Reading both parts of this series will give you insight into some debugging techniques we are using in the Pinterest Engineering Key Value Systems team (a team derived from the previous Serving System). Related projects owned by this team can be seen in blogs and presentations on Terrapin, Rocksplicator (1 and 2), Aperture and Realpin.
In this series, we divide the contents as below:
Part 1
- How to set up a test/canary environment
- How to design tests with control variables
- How to design tests for root/leaf (ie. routing/persistence layer) separation
Part 2
- How to generate a heap dump
- How to use GDB for debugging a running process
Pinterest is a platform with more than 400M monthly active users, which means engineers have a chance to work on big data problems at scale. PininfoService (PIS) is one of Pinterest’s many backend services.

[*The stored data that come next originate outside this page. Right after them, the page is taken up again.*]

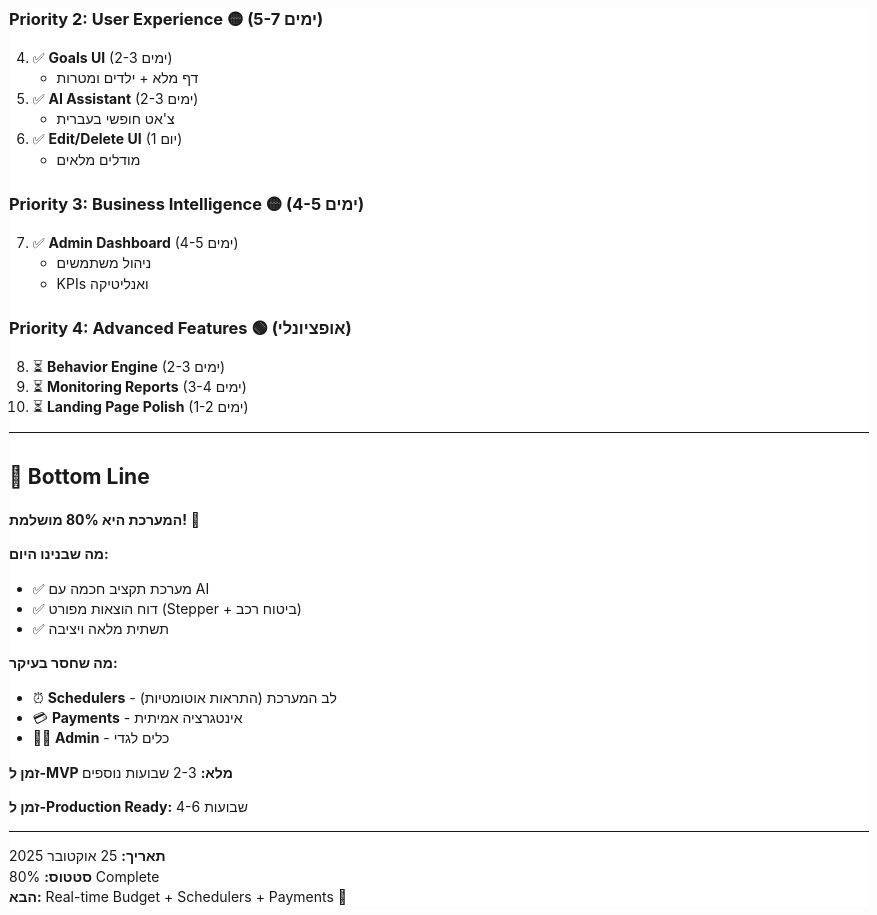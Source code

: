 ### **Priority 2: User Experience** 🟡 (5-7 ימים)
4. ✅ **Goals UI** (2-3 ימים)
   - דף מלא + ילדים ומטרות
5. ✅ **AI Assistant** (2-3 ימים)
   - צ'אט חופשי בעברית
6. ✅ **Edit/Delete UI** (1 יום)
   - מודלים מלאים

### **Priority 3: Business Intelligence** 🟡 (4-5 ימים)
7. ✅ **Admin Dashboard** (4-5 ימים)
   - ניהול משתמשים
   - KPIs ואנליטיקה

### **Priority 4: Advanced Features** 🟢 (אופציונלי)
8. ⏳ **Behavior Engine** (2-3 ימים)
9. ⏳ **Monitoring Reports** (3-4 ימים)
10. ⏳ **Landing Page Polish** (1-2 ימים)

---

## 🎉 **Bottom Line**

**המערכת היא 80% מושלמת!** 🎊

**מה שבנינו היום:**
- ✅ מערכת תקציב חכמה עם AI
- ✅ דוח הוצאות מפורט (Stepper + ביטוח רכב)
- ✅ תשתית מלאה ויציבה

**מה שחסר בעיקר:**
- ⏰ **Schedulers** - לב המערכת (התראות אוטומטיות)
- 💳 **Payments** - אינטגרציה אמיתית
- 👨‍💼 **Admin** - כלים לגדי

**זמן ל-MVP מלא:** 2-3 שבועות נוספים

**זמן ל-Production Ready:** 4-6 שבועות

---

**תאריך:** 25 אוקטובר 2025  
**סטטוס:** 80% Complete  
**הבא:** Real-time Budget + Schedulers + Payments 🚀

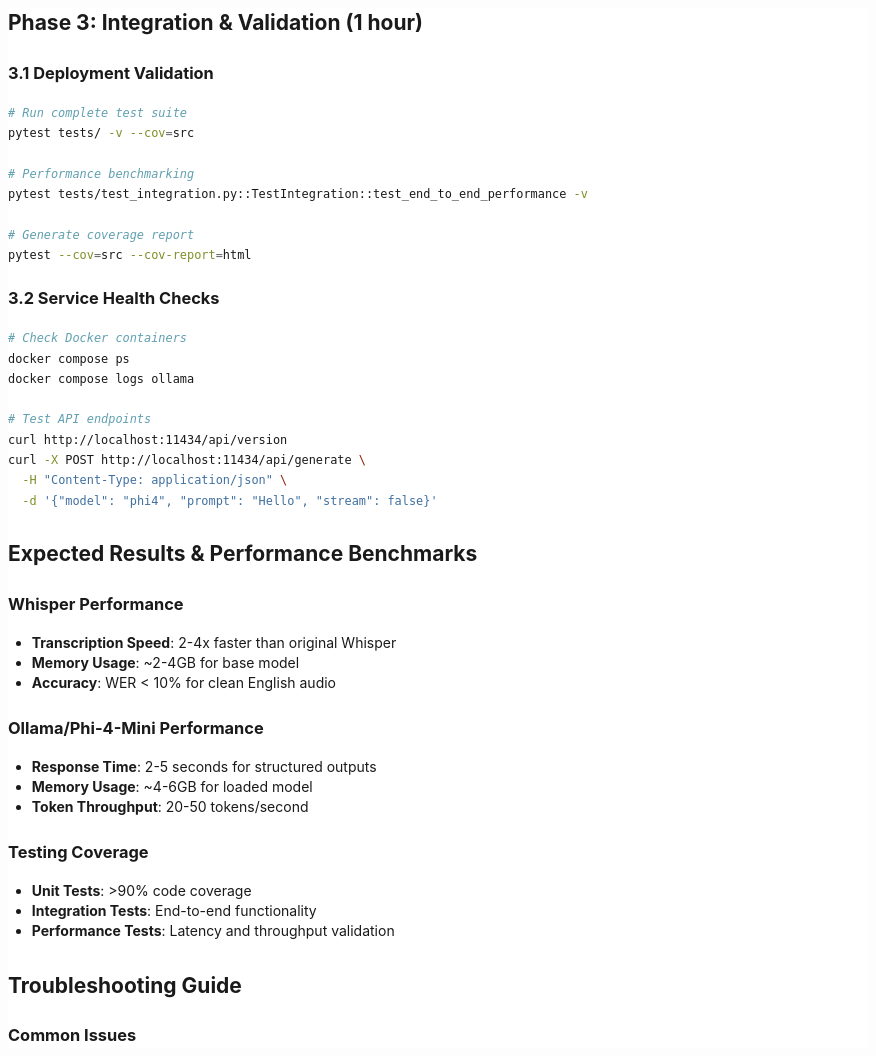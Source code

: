 
## Phase 3: Integration & Validation (1 hour)

### 3.1 Deployment Validation
```bash
# Run complete test suite
pytest tests/ -v --cov=src

# Performance benchmarking
pytest tests/test_integration.py::TestIntegration::test_end_to_end_performance -v

# Generate coverage report
pytest --cov=src --cov-report=html
```

### 3.2 Service Health Checks
```bash
# Check Docker containers
docker compose ps
docker compose logs ollama

# Test API endpoints
curl http://localhost:11434/api/version
curl -X POST http://localhost:11434/api/generate \
  -H "Content-Type: application/json" \
  -d '{"model": "phi4", "prompt": "Hello", "stream": false}'
```

## Expected Results & Performance Benchmarks

### Whisper Performance
- **Transcription Speed**: 2-4x faster than original Whisper
- **Memory Usage**: ~2-4GB for base model
- **Accuracy**: WER < 10% for clean English audio

### Ollama/Phi-4-Mini Performance
- **Response Time**: 2-5 seconds for structured outputs
- **Memory Usage**: ~4-6GB for loaded model
- **Token Throughput**: 20-50 tokens/second

### Testing Coverage
- **Unit Tests**: >90% code coverage
- **Integration Tests**: End-to-end functionality
- **Performance Tests**: Latency and throughput validation

## Troubleshooting Guide

### Common Issues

PininfoService is a rootless read-only cache service serving >10M batch requests per second per cluster to support Pinterest Homefeed, Related Pins, and others. It fetches customer-defined signals from various source data services (i.e. upstreams) and holds the data with customized time-to-live (TTL).
Note: In this article, we use root, leaf, rootless to classify systems architecture. Root, also called routing layer, is responsible for routing requests and aggregating responses. Leaf (i.e. persistence layer) is responsible for serializing/deserializing thrift struct data and writing to, getting from the local cache storage. Rootless — in rootless architecture, each node acts as both root and leaf roles. Each node act as root role to receives client requests as root request and route requests to nodes (might be others, might be itself) hosting the data based on data distribution map (ie. shard map); and at the same time each node also receives and processes requests routed from the root node as leaf requests to interact with cache and retrieve source data.
Background
As Ubuntu14 reached its end of lifetime in 2019, we were tasked with upgrading the operating system from Ubuntu14 (U14) to UbuntU18 (U18) for PIS. What made this difficult is the fact that many of our systems are stateful, which means that a simple cluster rotation is not a feasible option. Therefore, an in-place upgrade was determined to be least disruptive to our availability.
To ensure a seamless upgrade, we split the upgrade process into three steps:
- change the service code to make it U18 compatible;
- deploy the U18 service build with dark traffic to ensure comparable results; and
- in-place upgrade the U14 instances to U18.
We have successfully adopted this three-step process to in-place upgrade more than 10,000 instances of our stateful services.
Since we don’t yet have the architecture to support a complete clone (e.g. Envoy shadow mirroring) regarding data and traffic of the production cluster for testing, we designed two substeps (test + canary environment) to verify the U18 builds:
Test environment: a test cluster with desired build and runtime configuration. A few hosts from the production environment are put into a separate pool to forward a controllable percentage traffic to the test cluster in a “fire and forget” manner.
Canary Environment: a few hosts are put into a “canary” environment. This canary environment continues to serve the same amount of production traffic, while enabling us to deploy with different build and runtime configurations.
Scheme 1. Test/Canary environment setup.
Observation & Hypothesis
During the test with the test setup (Scheme 1), we observed the following two issues from the test cluster:
- QPS drop to 0
- Inconsistent memory usage. A PIS U14 production host usually has 160–200GB memory usage based on configuration. While on the test cluster, some hosts were stuck at <50GB while some increased to ~500GB causing OOM.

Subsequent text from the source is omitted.